THE Bangko Sentral ng Pilipinas (BSP) said it will begin work this month compiling a credit risk database (CRD) that will help banks more easily evaluate the creditworthiness of small businesses and wean lenders away from requiring excessive collateral cover.
The project is backed by the Japan International Cooperation Agency and will run until 2023, BSP Governor Benjamin E. Diokno said.
“Actual data collection will start in the third week of November. Orientation about the data collection process is being conducted for the officers of the 18 participating banks,” Mr. Diokno said in a briefing Thursday. Building the CRD framework will run from 2021 to 2022.
Banks have been reluctant to lend to some small-, and medium-sized enterprises (SMEs) due to the dearth of credit data for the sector.
“CRD addresses two key issues on SME financing.
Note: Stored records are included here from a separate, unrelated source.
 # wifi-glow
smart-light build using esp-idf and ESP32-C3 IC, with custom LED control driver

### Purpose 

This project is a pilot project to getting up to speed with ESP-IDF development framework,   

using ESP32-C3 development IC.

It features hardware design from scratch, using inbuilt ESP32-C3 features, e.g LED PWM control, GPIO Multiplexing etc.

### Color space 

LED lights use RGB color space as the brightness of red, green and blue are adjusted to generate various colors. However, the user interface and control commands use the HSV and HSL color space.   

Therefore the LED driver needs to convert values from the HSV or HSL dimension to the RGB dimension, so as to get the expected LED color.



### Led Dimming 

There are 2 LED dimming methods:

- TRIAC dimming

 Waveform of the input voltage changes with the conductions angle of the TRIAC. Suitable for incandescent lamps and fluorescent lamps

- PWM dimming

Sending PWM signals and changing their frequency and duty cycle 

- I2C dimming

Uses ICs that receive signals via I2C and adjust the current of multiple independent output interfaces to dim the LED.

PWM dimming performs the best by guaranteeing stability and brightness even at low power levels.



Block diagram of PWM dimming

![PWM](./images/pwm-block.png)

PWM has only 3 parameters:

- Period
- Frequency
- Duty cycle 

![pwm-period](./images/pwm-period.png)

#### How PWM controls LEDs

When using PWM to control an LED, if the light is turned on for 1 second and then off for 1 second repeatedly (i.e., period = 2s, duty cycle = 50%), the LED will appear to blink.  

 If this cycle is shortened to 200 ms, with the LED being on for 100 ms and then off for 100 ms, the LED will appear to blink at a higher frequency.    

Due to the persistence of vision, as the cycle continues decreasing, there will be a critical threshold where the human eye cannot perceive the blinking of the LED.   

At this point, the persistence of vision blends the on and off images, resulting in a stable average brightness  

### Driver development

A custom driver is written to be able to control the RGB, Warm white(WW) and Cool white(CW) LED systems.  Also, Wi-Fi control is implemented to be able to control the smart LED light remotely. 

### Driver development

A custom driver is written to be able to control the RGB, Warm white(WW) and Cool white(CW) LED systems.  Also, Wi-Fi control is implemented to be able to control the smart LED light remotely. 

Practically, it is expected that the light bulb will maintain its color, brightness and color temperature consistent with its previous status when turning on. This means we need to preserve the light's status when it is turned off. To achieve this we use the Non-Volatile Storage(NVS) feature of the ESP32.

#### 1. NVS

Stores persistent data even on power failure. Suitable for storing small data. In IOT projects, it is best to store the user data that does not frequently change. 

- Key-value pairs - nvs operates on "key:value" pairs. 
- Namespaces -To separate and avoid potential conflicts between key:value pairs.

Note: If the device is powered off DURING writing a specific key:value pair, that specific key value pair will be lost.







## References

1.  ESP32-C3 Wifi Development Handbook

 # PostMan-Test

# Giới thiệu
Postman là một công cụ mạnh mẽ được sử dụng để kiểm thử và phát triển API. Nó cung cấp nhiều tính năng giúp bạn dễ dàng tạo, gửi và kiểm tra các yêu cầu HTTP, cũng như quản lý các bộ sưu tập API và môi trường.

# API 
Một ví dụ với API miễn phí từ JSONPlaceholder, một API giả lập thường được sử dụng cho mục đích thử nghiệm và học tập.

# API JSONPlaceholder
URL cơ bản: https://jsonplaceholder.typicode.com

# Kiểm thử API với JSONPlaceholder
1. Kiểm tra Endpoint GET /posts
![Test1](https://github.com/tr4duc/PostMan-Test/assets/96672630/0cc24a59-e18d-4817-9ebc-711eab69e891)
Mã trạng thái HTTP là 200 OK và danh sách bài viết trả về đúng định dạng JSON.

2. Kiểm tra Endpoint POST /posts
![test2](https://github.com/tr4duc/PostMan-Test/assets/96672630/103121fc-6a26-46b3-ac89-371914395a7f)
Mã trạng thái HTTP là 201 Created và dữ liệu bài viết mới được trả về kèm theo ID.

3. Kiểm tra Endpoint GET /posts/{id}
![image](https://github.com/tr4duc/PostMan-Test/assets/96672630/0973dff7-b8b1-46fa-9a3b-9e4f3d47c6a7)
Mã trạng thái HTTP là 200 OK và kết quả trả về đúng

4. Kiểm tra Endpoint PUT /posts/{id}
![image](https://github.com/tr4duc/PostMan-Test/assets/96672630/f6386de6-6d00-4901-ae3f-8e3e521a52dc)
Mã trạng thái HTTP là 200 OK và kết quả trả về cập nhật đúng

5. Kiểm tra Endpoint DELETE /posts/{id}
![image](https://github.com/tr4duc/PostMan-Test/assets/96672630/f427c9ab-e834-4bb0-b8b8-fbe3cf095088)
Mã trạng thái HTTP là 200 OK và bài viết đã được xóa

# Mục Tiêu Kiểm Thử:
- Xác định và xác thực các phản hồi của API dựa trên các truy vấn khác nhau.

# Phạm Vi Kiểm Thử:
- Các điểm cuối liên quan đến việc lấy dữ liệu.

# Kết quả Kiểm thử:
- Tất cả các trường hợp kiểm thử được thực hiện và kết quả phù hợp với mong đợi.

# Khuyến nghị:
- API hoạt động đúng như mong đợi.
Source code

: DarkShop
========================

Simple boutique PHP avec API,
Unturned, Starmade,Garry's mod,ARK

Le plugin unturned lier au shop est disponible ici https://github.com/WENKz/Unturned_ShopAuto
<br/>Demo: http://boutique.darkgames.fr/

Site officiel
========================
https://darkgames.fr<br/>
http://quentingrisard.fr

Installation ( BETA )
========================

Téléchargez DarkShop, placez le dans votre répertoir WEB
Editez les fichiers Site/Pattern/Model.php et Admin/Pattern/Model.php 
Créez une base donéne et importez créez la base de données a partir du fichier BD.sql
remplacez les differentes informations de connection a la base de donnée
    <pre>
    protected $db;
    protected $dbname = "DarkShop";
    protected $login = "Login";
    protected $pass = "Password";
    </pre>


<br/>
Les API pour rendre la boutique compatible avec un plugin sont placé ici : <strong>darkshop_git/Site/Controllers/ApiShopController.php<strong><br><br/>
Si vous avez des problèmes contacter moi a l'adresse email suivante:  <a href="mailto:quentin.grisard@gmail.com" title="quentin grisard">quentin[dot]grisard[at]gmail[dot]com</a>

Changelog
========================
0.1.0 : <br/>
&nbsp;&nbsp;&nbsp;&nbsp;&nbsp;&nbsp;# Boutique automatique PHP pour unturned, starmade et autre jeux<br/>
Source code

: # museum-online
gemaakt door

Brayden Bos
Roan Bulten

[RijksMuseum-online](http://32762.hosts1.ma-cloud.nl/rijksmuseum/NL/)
First is SMEs’ reluctance to seek bank loans due to lack of credit history or collateral. Second is the banks’ perception that SMEs, in general, are high risk,” Mr. Diokno said.
The BSP hopes to provide banks with tools to assess small firms’ capacity to pay back loans and reduce their dependence on collateral for credit decisions.
“Since it will cover certainly more data points and more SME data than what a single bank can come up with, the CRD model can be more stable and accurate in coming up with in terms of predictive analysis,” said Ellen Joyce L. Suficiencia, director of the BSP’s Center for Learning and Inclusion Advocacy.
Ms. Suficiencia said banks that already have their internal credit scoring tools can use the CRD to validate their own evaluations.
The CRD could also enable the practice of risk-based interest, Ms. Suficiencia said.
“If you’re an SME that’s categorized in the lower probably probability of default group, then you should be able to get better loan terms,” she said.
By the end of the three-year project, the CRD will be turned over to a permanent body, either an industry association, a government agency, or the BSP, Ms. Suficiencia said. The target is to encourage adoption by more banks eventually, expanding funding to SME clients.
The Department of Trade and Industry has estimated that the broader category of micro-, small-, and medium-sized enterprises (MSMEs) accounted for about 99% of the one million registered businesses in 2018.
The sector received loans worth P208.201 billion in the first quarter, or about 2.47% of the banking system’s loans overall. This is much less than the 10% share required by Republic Act. No. 6977 or the Magna Carta for MSMEs.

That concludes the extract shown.